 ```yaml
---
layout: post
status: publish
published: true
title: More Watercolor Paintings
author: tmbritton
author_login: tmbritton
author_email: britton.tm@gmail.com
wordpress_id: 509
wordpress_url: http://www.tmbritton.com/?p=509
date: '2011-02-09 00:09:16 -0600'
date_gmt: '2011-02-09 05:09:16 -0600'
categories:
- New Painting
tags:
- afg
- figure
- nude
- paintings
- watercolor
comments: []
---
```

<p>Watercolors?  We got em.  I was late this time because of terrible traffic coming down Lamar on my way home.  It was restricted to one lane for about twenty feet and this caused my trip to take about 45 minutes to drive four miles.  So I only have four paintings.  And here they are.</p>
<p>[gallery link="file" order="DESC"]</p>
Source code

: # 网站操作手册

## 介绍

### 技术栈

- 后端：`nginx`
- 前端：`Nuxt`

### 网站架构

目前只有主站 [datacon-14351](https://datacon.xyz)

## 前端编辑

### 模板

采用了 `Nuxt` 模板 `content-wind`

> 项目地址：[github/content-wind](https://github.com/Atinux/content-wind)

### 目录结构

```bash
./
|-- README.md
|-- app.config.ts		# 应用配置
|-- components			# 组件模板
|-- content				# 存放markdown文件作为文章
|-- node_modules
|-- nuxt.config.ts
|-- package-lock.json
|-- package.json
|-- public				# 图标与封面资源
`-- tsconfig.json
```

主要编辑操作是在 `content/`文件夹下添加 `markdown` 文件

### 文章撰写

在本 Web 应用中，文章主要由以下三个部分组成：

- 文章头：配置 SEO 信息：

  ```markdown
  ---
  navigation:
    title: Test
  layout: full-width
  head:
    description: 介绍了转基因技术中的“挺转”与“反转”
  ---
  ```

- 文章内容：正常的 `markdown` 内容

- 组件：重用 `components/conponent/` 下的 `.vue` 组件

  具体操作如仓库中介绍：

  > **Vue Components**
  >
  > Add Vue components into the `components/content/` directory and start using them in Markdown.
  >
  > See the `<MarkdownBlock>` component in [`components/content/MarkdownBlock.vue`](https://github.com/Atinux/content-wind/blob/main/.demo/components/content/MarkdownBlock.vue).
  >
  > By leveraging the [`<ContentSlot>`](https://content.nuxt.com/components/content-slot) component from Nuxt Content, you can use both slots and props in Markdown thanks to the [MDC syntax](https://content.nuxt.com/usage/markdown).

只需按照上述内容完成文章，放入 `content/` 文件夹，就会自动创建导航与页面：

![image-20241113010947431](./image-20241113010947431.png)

TASK ITEM>
In the entries above, find every line holding the word "wind" and copy it out.

REPLY TO THE TASK>
采用了 `Nuxt` 模板 `content-wind`
> 项目地址：[github/content-wind](https://github.com/Atinux/content-wind)
  > See the `<MarkdownBlock>` component in [`components/content/MarkdownBlock.vue`](https://github.com/Atinux/content-wind/blob/main/.demo/components/content/MarkdownBlock.vue).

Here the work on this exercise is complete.